Come lo era stato in gioventù, anche da adulto Daniele era irreprensibile nell'osservare la «legge del suo Dio» (Dn 6,5). A dispetto del regio decreto, continuava a pregare tre volte al giorno presso una finestra aperta rivolta verso Gerusalemme. Immediatamente i suoi rivali lo accusarono davanti al re, che fu parecchio addolorato per quel complotto. Ma, in forza di una legge che non poteva cambiare, dovette gettare Daniele ai leoni. Darlo trascorse la notte digiuno e insonne, pieno d'amarezza per il suo primo ministro e, sul far del giorno, tornò angustiato alla fossa dei leoni.

Daniele era vivo e con perfetta calma disse al sovrano: «Il mio Dio ha mandato il suo angelo che ha chiuso le fauci dei leoni» (Dn 6,23). L'ira di Dario si rivolse allora contro i rivali di Daniele, che a loro volta furono gettati ai leoni e uccisi all'istante. Il re scrisse poi una lettera universale, comandando a tutti: «Si tema il Dio di Daniele, perché egli è il Dio vivente, che dura in eterno» (Dn 6,27).

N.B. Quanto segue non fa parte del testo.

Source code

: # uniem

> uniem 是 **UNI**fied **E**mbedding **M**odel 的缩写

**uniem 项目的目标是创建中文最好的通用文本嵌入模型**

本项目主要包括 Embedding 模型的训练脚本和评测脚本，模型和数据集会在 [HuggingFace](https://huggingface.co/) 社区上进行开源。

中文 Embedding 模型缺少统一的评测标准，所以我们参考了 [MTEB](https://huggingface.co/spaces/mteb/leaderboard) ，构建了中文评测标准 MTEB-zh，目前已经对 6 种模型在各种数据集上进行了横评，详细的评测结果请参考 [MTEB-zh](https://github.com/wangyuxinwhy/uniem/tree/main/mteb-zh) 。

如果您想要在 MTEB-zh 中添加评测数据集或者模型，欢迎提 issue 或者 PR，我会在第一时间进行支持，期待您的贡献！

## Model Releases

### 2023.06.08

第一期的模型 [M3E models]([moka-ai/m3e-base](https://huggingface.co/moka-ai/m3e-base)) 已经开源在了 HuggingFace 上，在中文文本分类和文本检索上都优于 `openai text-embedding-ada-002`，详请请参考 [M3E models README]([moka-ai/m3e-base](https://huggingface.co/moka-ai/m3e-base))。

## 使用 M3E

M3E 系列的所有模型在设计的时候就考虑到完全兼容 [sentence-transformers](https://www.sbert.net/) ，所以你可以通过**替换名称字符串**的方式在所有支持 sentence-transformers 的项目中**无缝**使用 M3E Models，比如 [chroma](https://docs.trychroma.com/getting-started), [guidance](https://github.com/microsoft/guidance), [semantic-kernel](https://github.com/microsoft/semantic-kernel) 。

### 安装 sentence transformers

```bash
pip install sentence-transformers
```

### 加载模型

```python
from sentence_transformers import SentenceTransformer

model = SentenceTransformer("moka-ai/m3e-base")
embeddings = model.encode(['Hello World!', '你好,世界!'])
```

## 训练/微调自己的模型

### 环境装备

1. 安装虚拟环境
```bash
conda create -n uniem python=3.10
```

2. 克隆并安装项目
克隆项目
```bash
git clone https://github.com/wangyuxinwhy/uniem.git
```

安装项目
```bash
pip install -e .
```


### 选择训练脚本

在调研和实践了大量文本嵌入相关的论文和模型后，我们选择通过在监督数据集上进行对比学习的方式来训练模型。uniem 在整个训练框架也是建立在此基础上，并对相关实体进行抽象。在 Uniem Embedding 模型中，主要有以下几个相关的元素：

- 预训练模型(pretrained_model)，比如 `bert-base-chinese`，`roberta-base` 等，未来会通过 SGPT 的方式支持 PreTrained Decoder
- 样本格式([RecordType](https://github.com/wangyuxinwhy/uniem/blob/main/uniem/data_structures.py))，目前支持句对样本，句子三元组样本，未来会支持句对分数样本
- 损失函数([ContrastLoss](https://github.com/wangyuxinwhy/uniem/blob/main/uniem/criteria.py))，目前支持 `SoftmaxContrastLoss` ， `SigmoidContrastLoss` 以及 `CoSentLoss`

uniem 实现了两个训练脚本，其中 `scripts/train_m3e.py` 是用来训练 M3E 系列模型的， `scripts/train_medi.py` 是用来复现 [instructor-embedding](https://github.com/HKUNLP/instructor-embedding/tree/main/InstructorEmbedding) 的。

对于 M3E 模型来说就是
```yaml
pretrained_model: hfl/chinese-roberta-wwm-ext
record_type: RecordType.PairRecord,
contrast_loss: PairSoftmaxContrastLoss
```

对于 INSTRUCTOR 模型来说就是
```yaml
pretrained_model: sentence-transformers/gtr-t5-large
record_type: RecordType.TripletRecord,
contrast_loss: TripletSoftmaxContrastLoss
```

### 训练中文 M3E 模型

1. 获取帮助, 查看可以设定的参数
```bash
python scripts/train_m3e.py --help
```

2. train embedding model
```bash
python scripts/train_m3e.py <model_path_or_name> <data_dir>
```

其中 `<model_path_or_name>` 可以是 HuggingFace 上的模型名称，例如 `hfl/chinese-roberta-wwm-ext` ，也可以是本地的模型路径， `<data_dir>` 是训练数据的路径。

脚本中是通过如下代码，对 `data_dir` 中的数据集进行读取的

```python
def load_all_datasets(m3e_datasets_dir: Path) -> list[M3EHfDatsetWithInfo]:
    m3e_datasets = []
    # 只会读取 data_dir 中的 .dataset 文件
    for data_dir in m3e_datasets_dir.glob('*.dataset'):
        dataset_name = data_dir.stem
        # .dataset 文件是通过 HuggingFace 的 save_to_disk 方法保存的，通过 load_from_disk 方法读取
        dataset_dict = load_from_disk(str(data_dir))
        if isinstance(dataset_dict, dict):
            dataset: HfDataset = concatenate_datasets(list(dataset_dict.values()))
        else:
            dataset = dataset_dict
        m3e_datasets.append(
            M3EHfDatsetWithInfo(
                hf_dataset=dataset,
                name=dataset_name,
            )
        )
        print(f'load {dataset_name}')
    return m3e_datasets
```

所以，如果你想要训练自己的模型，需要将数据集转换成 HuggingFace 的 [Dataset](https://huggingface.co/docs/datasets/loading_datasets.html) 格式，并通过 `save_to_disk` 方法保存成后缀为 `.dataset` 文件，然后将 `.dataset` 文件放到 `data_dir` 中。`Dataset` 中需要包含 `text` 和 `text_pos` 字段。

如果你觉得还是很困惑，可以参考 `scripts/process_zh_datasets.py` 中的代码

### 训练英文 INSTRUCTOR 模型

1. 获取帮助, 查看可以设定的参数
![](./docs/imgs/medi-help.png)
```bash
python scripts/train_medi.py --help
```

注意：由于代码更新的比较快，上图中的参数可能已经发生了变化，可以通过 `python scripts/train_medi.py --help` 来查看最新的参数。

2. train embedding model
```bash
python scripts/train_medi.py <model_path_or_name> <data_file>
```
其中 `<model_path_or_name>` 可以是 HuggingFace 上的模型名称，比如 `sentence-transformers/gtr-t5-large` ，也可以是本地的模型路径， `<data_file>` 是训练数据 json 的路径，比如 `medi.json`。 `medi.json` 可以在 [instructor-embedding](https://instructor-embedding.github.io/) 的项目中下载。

Durante gli ultimi anni di vita, Daniele ebbe sogni e visioni che rivelarono il corso del futuro con vivide immagini. Le visioni riguardavano l'epoca della persecuzione dei Giudei sotto Antioco IV Epifane, re di Siria tra il 167 e il 164 a.C. La particolare attenzione dedicata a tale periodo è probabilmente dovuta al fatto che proprio in quegli anni le numerose tradizioni relative alla vita di Daniele vennero redatte in forma definitiva nel libro di Daniele.